Start of DATA TO EXAMINE

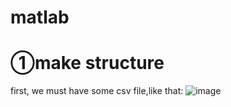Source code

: # matlab
①make structure
==============
first, we must have some csv file,like that:
 ![image](https://https://github.com/Asmir1207/matlab/blob/master/csvfile.png)
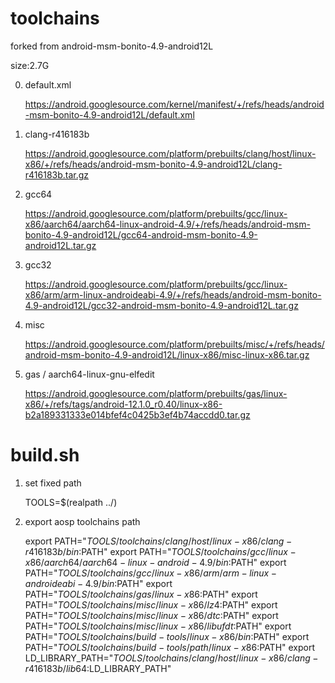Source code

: # toolchains
forked from android-msm-bonito-4.9-android12L

size:2.7G

0. default.xml

    https://android.googlesource.com/kernel/manifest/+/refs/heads/android-msm-bonito-4.9-android12L/default.xml

1. clang-r416183b

    https://android.googlesource.com/platform/prebuilts/clang/host/linux-x86/+/refs/heads/android-msm-bonito-4.9-android12L/clang-r416183b.tar.gz

2. gcc64

    https://android.googlesource.com/platform/prebuilts/gcc/linux-x86/aarch64/aarch64-linux-android-4.9/+/refs/heads/android-msm-bonito-4.9-android12L/gcc64-android-msm-bonito-4.9-android12L.tar.gz

3. gcc32

    https://android.googlesource.com/platform/prebuilts/gcc/linux-x86/arm/arm-linux-androideabi-4.9/+/refs/heads/android-msm-bonito-4.9-android12L/gcc32-android-msm-bonito-4.9-android12L.tar.gz

4. misc

    https://android.googlesource.com/platform/prebuilts/misc/+/refs/heads/android-msm-bonito-4.9-android12L/linux-x86/misc-linux-x86.tar.gz

5. gas / aarch64-linux-gnu-elfedit

    https://android.googlesource.com/platform/prebuilts/gas/linux-x86/+/refs/tags/android-12.1.0_r0.40/linux-x86-b2a189331333e014bfef4c0425b3ef4b74accdd0.tar.gz



# build.sh
1. set fixed path

    TOOLS=$(realpath ../)

2. export aosp toolchains path

    export PATH="${TOOLS}/toolchains/clang/host/linux-x86/clang-r416183b/bin:$PATH" 
    export PATH="${TOOLS}/toolchains/gcc/linux-x86/aarch64/aarch64-linux-android-4.9/bin:$PATH"
    export PATH="${TOOLS}/toolchains/gcc/linux-x86/arm/arm-linux-androideabi-4.9/bin:$PATH"
    export PATH="${TOOLS}/toolchains/gas/linux-x86:$PATH"
    export PATH="${TOOLS}/toolchains/misc/linux-x86/lz4:$PATH"
    export PATH="${TOOLS}/toolchains/misc/linux-x86/dtc:$PATH"
    export PATH="${TOOLS}/toolchains/misc/linux-x86/libufdt:$PATH"
    export PATH="${TOOLS}/toolchains/build-tools/linux-x86/bin:$PATH"
    export PATH="${TOOLS}/toolchains/build-tools/path/linux-x86:$PATH"
    export LD_LIBRARY_PATH="${TOOLS}/toolchains/clang/host/linux-x86/clang-r416183b/lib64:$LD_LIBRARY_PATH"
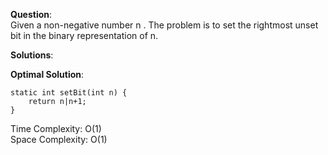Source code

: **Question**:  
Given a non-negative number n . The problem is to set the rightmost unset bit in the binary representation of n.    

**Solutions**:   


**Optimal Solution**:  

    static int setBit(int n) {
        return n|n+1;
    }

Time Complexity: O(1)  
Space Complexity: O(1)
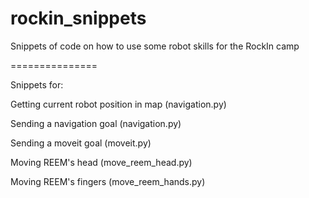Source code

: rockin_snippets
===============

Snippets of code on how to use some robot skills for the RockIn camp


===============

Snippets for:

Getting current robot position in map (navigation.py)

Sending a navigation goal (navigation.py)

Sending a moveit goal (moveit.py)

Moving REEM's head (move_reem_head.py)

Moving REEM's fingers (move_reem_hands.py)

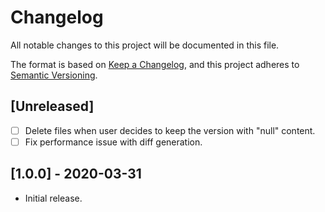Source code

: # Changelog

All notable changes to this project will be documented in this file.

The format is based on [Keep a Changelog](https://keepachangelog.com/en/1.0.0/),
and this project adheres to [Semantic Versioning](https://semver.org/spec/v2.0.0.html).

## [Unreleased]

- [ ] Delete files when user decides to keep the version with "null" content.
- [ ] Fix performance issue with diff generation.

## [1.0.0] - 2020-03-31

- Initial release.
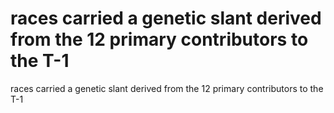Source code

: # races carried a genetic slant derived from the 12 primary contributors to the T-1

races carried a genetic slant derived from the 12 primary contributors to the T-1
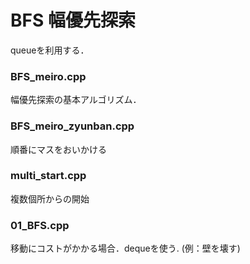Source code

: # BFS 幅優先探索
queueを利用する．

### BFS_meiro.cpp<br>
幅優先探索の基本アルゴリズム．
### BFS_meiro_zyunban.cpp<br>
順番にマスをおいかける
### multi_start.cpp<br>
複数個所からの開始
### 01_BFS.cpp<br>
移動にコストがかかる場合．dequeを使う.
(例：壁を壊す)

End of DATA TO EXAMINE

EXERCISE REQUIREMENTS: Could you work out how many lines above contain the string "races"? Only the number should be given.

RESULT OF THIS TASK: 2